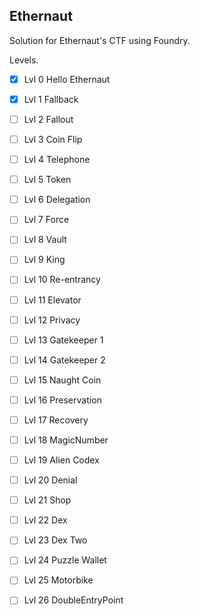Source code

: ## Ethernaut

Solution for Ethernaut's CTF using Foundry.

Levels.

- [x] Lvl 0 Hello Ethernaut
- [x] Lvl 1 Fallback
- [ ] Lvl 2 Fallout
- [ ] Lvl 3 Coin Flip
- [ ] Lvl 4 Telephone
- [ ] Lvl 5 Token
- [ ] Lvl 6 Delegation
- [ ] Lvl 7 Force
- [ ] Lvl 8 Vault
- [ ] Lvl 9 King
- [ ] Lvl 10 Re-entrancy
- [ ] Lvl 11 Elevator
- [ ] Lvl 12 Privacy
- [ ] Lvl 13 Gatekeeper 1
- [ ] Lvl 14 Gatekeeper 2
- [ ] Lvl 15 Naught Coin
- [ ] Lvl 16 Preservation
- [ ] Lvl 17 Recovery
- [ ] Lvl 18 MagicNumber
- [ ] Lvl 19 Alien Codex
- [ ] Lvl 20 Denial
- [ ] Lvl 21 Shop
- [ ] Lvl 22 Dex
- [ ] Lvl 23 Dex Two
- [ ] Lvl 24 Puzzle Wallet
- [ ] Lvl 25 Motorbike
- [ ] Lvl 26 DoubleEntryPoint

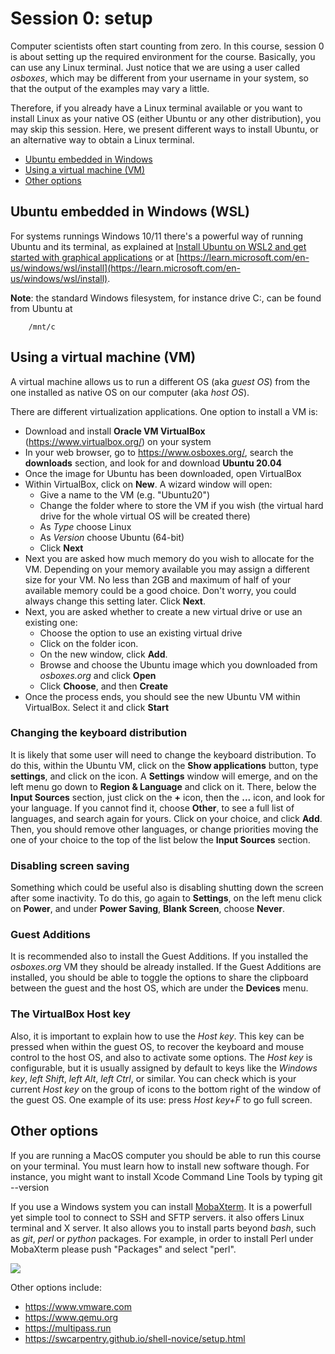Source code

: # Session 0: setup

Computer scientists often start counting from zero. In this course, session 0 is about setting up the required environment for the course. Basically, you can use any Linux terminal. Just notice that we are using a user called *osboxes*, which may be different from your username in your system, so that the output of the examples may vary a little.

Therefore, if you already have a Linux terminal available or you want to install Linux as your native OS (either Ubuntu or any other distribution), you may skip this session. Here, we present different ways to install Ubuntu, or an alternative way to obtain a Linux terminal.


- [Ubuntu embedded in Windows](#ubuntu-embedded-in-windows--WSL)
- [Using a virtual machine (VM)](#using-a-virtual-machine--vm-)
- [Other options](#other-options)


## Ubuntu embedded in Windows (WSL)

For systems runnings Windows 10/11 there's a powerful way of running Ubuntu and its terminal,
as explained at [Install Ubuntu on WSL2 and get started with graphical applications](https://ubuntu.com/tutorials/install-ubuntu-on-wsl2-on-windows-11-with-gui-support#1-overview) or at [https://learn.microsoft.com/en-us/windows/wsl/install](https://learn.microsoft.com/en-us/windows/wsl/install).

<!--1. Make sure you have version 1709 or higher, as explained [here](https://www.protocols.io/view/ubuntu-on-windows-for-computational-biology-sfuebnw)

2. Open Microsoft Store. Search and install "Ubuntu". You can choose a particular version or simply 'Ubuntu' to get the latest supported version.

3. Open system admin and look for "Turn Windows Features on or off". Select the Windows subsystem for Linux.

4. Reboot and launch the Ubuntu app. After a few minutes you should be able to choose your own user and password. You are ready to go.

Note: you will be using a separate filesystem, which can be found at 
        C:\Users\**username**\AppData\Local\Packages\CanonicalGroupLimited.UbuntuonWindows_79rhkp1fndgsc\LocalState\rootfs

This requires enabling "Show Hidden Files and Folders". -->

**Note**: the standard Windows filesystem, for instance drive C:, can be found from Ubuntu at

        /mnt/c

## Using a virtual machine (VM)

A virtual machine allows us to run a different OS (aka *guest OS*) from the one installed as native OS on our computer (aka *host OS*).

There are different virtualization applications. One option to install a VM is:
- Download and install **Oracle VM VirtualBox** (https://www.virtualbox.org/) on your system
- In your web browser, go to https://www.osboxes.org/, search the **downloads** section, and look for and download **Ubuntu 20.04**
- Once the image for Ubuntu has been downloaded, open VirtualBox
- Within VirtualBox, click on **New**. A wizard window will open:
    - Give a name to the VM (e.g. "Ubuntu20")
    - Change the folder where to store the VM if you wish (the virtual hard drive for the whole virtual OS will be created there)
    - As *Type* choose Linux
    - As *Version* choose Ubuntu (64-bit)
    - Click **Next**
- Next you are asked how much memory do you wish to allocate for the VM. Depending on your memory available you may assign a different size for your VM. No less than 2GB and maximum of half of your available memory could be a good choice. Don't worry, you could always change this setting later. Click **Next**.
- Next, you are asked whether to create a new virtual drive or use an existing one:
    - Choose the option to use an existing virtual drive
    - Click on the folder icon.
    - On the new window, click **Add**.
    - Browse and choose the Ubuntu image which you downloaded from *osboxes.org* and click **Open**
    - Click **Choose**, and then **Create**
- Once the process ends, you should see the new Ubuntu VM within VirtualBox. Select it and click **Start**

### Changing the keyboard distribution

It is likely that some user will need to change the keyboard distribution. To do this, within the Ubuntu VM, click on the **Show applications** button, type **settings**, and click on the icon. A **Settings** window will emerge, and on the left menu go down to **Region & Language** and click on it. There, below the **Input Sources** section, just click on the **+** icon, then the **...** icon, and look for your language. If you cannot find it, choose **Other**, to see a full list of languages, and search again for yours. Click on your choice, and click **Add**. Then, you should remove other languages, or change priorities moving the one of your choice to the top of the list below the **Input Sources** section.

### Disabling screen saving

Something which could be useful also is disabling shutting down the screen after some inactivity. To do this, go again to **Settings**, on the left menu click on **Power**, and under **Power Saving**, **Blank Screen**, choose **Never**.

### Guest Additions

It is recommended also to install the Guest Additions. If you installed the *osboxes.org* VM they should be already installed. If the Guest Additions are installed, you should be able to toggle the options to share the clipboard between the guest and the host OS, which are under the **Devices** menu.

### The VirtualBox Host key

Also, it is important to explain how to use the *Host key*. This key can be pressed when within the guest OS, to recover the keyboard and mouse control to the host OS, and also to activate some options. The *Host key* is configurable, but it is usually assigned by default to keys like the *Windows key*, *left Shift*, *left Alt*, *left Ctrl*, or similar. You can check which is your current *Host key* on the group of icons to the bottom right of the window of the guest OS. One example of its use: press *Host key+F* to go full screen.


## Other options 

If you are running a MacOS computer you should be able to run this course on your terminal. You must learn how to install new software though. For instance, you might want to install Xcode Command Line Tools by typing git --version

If you use a Windows system you can install [MobaXterm](https://mobaxterm.mobatek.net). It is a powerfull yet simple tool to connect to SSH and SFTP servers. it also offers Linux terminal and X server. It also allows you to install parts beyond *bash*, such as *git*, *perl* or *python* packages. For example, in order to install Perl under MobaXterm please push "Packages" and select "perl". 

![](pics/MobaXterm.png)

Other options include:

* https://www.vmware.com
* https://www.qemu.org
* https://multipass.run
* https://swcarpentry.github.io/shell-novice/setup.html
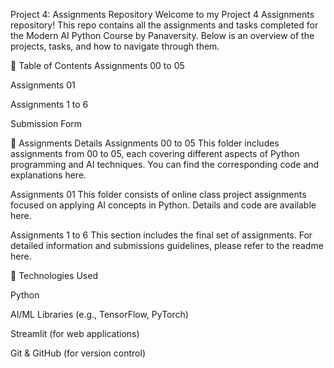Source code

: Project 4: Assignments Repository
Welcome to my Project 4 Assignments repository! This repo contains all the assignments and tasks completed for the Modern AI Python Course by Panaversity. Below is an overview of the projects, tasks, and how to navigate through them.

📂 Table of Contents
Assignments 00 to 05

Assignments 01

Assignments 1 to 6

Submission Form

📝 Assignments Details
Assignments 00 to 05
This folder includes assignments from 00 to 05, each covering different aspects of Python programming and AI techniques. You can find the corresponding code and explanations here.

Assignments 01
This folder consists of online class project assignments focused on applying AI concepts in Python. Details and code are available here.

Assignments 1 to 6
This section includes the final set of assignments. For detailed information and submissions guidelines, please refer to the readme here.

🔧 Technologies Used

Python

AI/ML Libraries (e.g., TensorFlow, PyTorch)

Streamlit (for web applications)

Git & GitHub (for version control)
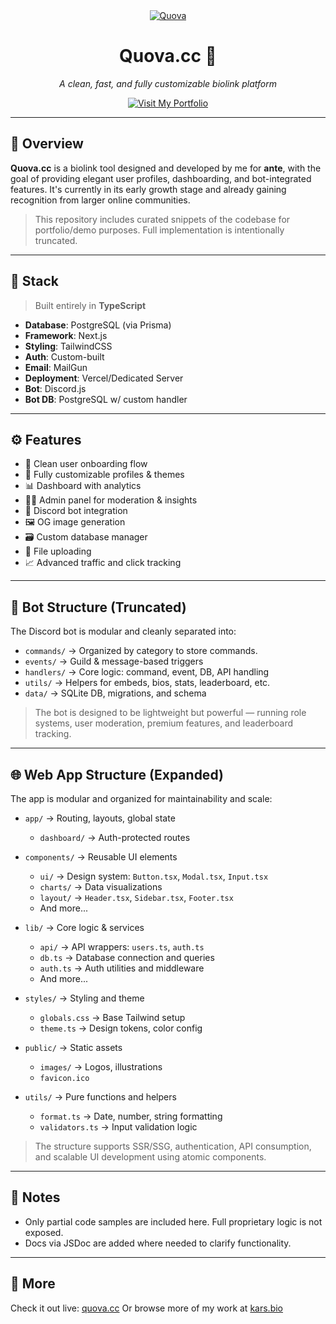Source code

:<div align="center">
  <a href="https://quova.cc">
    <img src="https://r2.resynced.design/cdn/01JTTZSBNB68AC7XZTTYTA34QX.gif" alt="Quova" />
  </a>

  # Quova.cc 🚀

  *A clean, fast, and fully customizable biolink platform*

  [![Visit My Portfolio](https://img.shields.io/badge/Portfolio-kars.bio-9c6fff?style=flat-square\&logoColor=white)](https://kars.bio)
</div>

---

## 📌 Overview

**Quova.cc** is a biolink tool designed and developed by me for **ante**, with the goal of providing elegant user profiles, dashboarding, and bot-integrated features. It's currently in its early growth stage and already gaining recognition from larger online communities.

> This repository includes curated snippets of the codebase for portfolio/demo purposes. Full implementation is intentionally truncated.

---

## 🧠 Stack

> Built entirely in **TypeScript**

* **Database**: PostgreSQL (via Prisma)
* **Framework**: Next.js
* **Styling**: TailwindCSS
* **Auth**: Custom-built
* **Email**: MailGun
* **Deployment**: Vercel/Dedicated Server
* **Bot**: Discord.js
* **Bot DB**: PostgreSQL w/ custom handler

---

## ⚙️ Features

* 🚪 Clean user onboarding flow
* 🎨 Fully customizable profiles & themes
* 📊 Dashboard with analytics
* 🧑‍💼 Admin panel for moderation & insights
* 🤖 Discord bot integration
* 🖼️ OG image generation
* 🗃️ Custom database manager
* 📁 File uploading
* 📈 Advanced traffic and click tracking

---

## 🤖 Bot Structure (Truncated)

The Discord bot is modular and cleanly separated into:

* `commands/` → Organized by category to store commands.
* `events/` → Guild & message-based triggers
* `handlers/` → Core logic: command, event, DB, API handling
* `utils/` → Helpers for embeds, bios, stats, leaderboard, etc.
* `data/` → SQLite DB, migrations, and schema

> The bot is designed to be lightweight but powerful — running role systems, user moderation, premium features, and leaderboard tracking.

---

## 🌐 Web App Structure (Expanded)

The app is modular and organized for maintainability and scale:

* `app/` → Routing, layouts, global state

  * `dashboard/` → Auth-protected routes

* `components/` → Reusable UI elements

  * `ui/` → Design system: `Button.tsx`, `Modal.tsx`, `Input.tsx`
  * `charts/` → Data visualizations
  * `layout/` → `Header.tsx`, `Sidebar.tsx`, `Footer.tsx`
  * And more...

* `lib/` → Core logic & services

  * `api/` → API wrappers: `users.ts`, `auth.ts`
  * `db.ts` → Database connection and queries
  * `auth.ts` → Auth utilities and middleware
  * And more...

* `styles/` → Styling and theme

  * `globals.css` → Base Tailwind setup
  * `theme.ts` → Design tokens, color config

* `public/` → Static assets

  * `images/` → Logos, illustrations
  * `favicon.ico`

* `utils/` → Pure functions and helpers

  * `format.ts` → Date, number, string formatting
  * `validators.ts` → Input validation logic

> The structure supports SSR/SSG, authentication, API consumption, and scalable UI development using atomic components.

---

## 📎 Notes

* Only partial code samples are included here. Full proprietary logic is not exposed.
* Docs via JSDoc are added where needed to clarify functionality.

---

## 🔗 More

Check it out live: [quova.cc](https://quova.cc)
Or browse more of my work at [kars.bio](https://kars.bio)
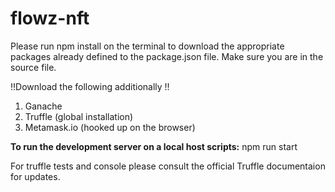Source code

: # flowz-nft

Please run npm install on the terminal to download the appropriate packages already defined to the package.json file.
Make sure you are in the source file.

!!Download the following additionally !!

1. Ganache
2. Truffle (global installation)
3. Metamask.io (hooked up on the browser)

**To run the development server on a local host scripts:** npm run start

For truffle tests and console please consult the official Truffle documentaion for updates.
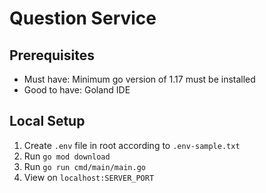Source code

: # Question Service

## Prerequisites
- Must have: Minimum go version of 1.17 must be installed
- Good to have: Goland IDE

## Local Setup
1. Create `.env` file in root according to `.env-sample.txt`
2. Run `go mod download`
3. Run `go run cmd/main/main.go`
4. View on `localhost:SERVER_PORT`
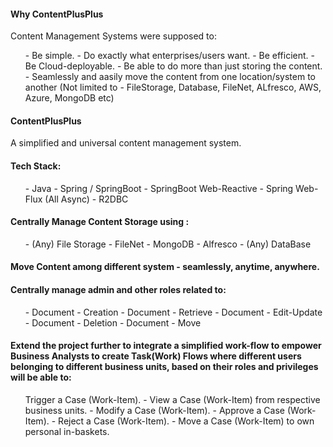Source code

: <h4> Why ContentPlusPlus </h4>
Content Management Systems were supposed to:
  <ul>- Be simple. 
  - Do exactly what enterprises/users want.
  - Be efficient.
  - Be Cloud-deployable.
  - Be able to do more than just storing the content.
  - Seamlessly and aasily move the content from one location/system to another (Not limited to - FileStorage, Database, FileNet, ALfresco, AWS, Azure, MongoDB etc)       </ul>

<h4> ContentPlusPlus</h4>
A simplified and universal content management system.

<h4>  Tech Stack:</h4>
  <ul>- Java
  - Spring / SpringBoot
  - SpringBoot Web-Reactive
  - Spring Web-Flux (All Async)
  - R2DBC 
</ul>

<h4>  Centrally Manage Content Storage using : </h4>
  <ul>- (Any) File Storage
  - FileNet
  - MongoDB
  - Alfresco
  - (Any) DataBase 
  </ul>

<h4>  Move Content among different system - seamlessly, anytime, anywhere.</h4>

<h4>  Centrally manage admin and other roles related to: </h4>

 <ul> - Document - Creation
  - Document - Retrieve
  - Document - Edit-Update
  - Document - Deletion
  - Document - Move 
 </ul>


<h4> Extend the project further to integrate a simplified work-flow to empower Business Analysts to create Task(Work) Flows where different users belonging to different business units, based on their roles and privileges will be able to: </h4>
 <ul>  Trigger a Case (Work-Item).
  - View a Case (Work-Item) from respective business units. 
  - Modify a Case (Work-Item).
  - Approve a Case (Work-Item).
  - Reject a Case (Work-Item).
  - Move a Case (Work-Item) to own personal in-baskets. 
</ul>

□ □ □ □ □ □ □

## REQUIREMENT
Reproduce each line of the material that mentions "look".

## EXERCISE ANSWER
3. Open system admin and look for "Turn Windows Features on or off". Select the Windows subsystem for Linux.
- In your web browser, go to https://www.osboxes.org/, search the **downloads** section, and look for and download **Ubuntu 20.04**
It is likely that some user will need to change the keyboard distribution. To do this, within the Ubuntu VM, click on the **Show applications** button, type **settings**, and click on the icon. A **Settings** window will emerge, and on the left menu go down to **Region & Language** and click on it. There, below the **Input Sources** section, just click on the **+** icon, then the **...** icon, and look for your language. If you cannot find it, choose **Other**, to see a full list of languages, and search again for yours. Click on your choice, and click **Add**. Then, you should remove other languages, or change priorities moving the one of your choice to the top of the list below the **Input Sources** section.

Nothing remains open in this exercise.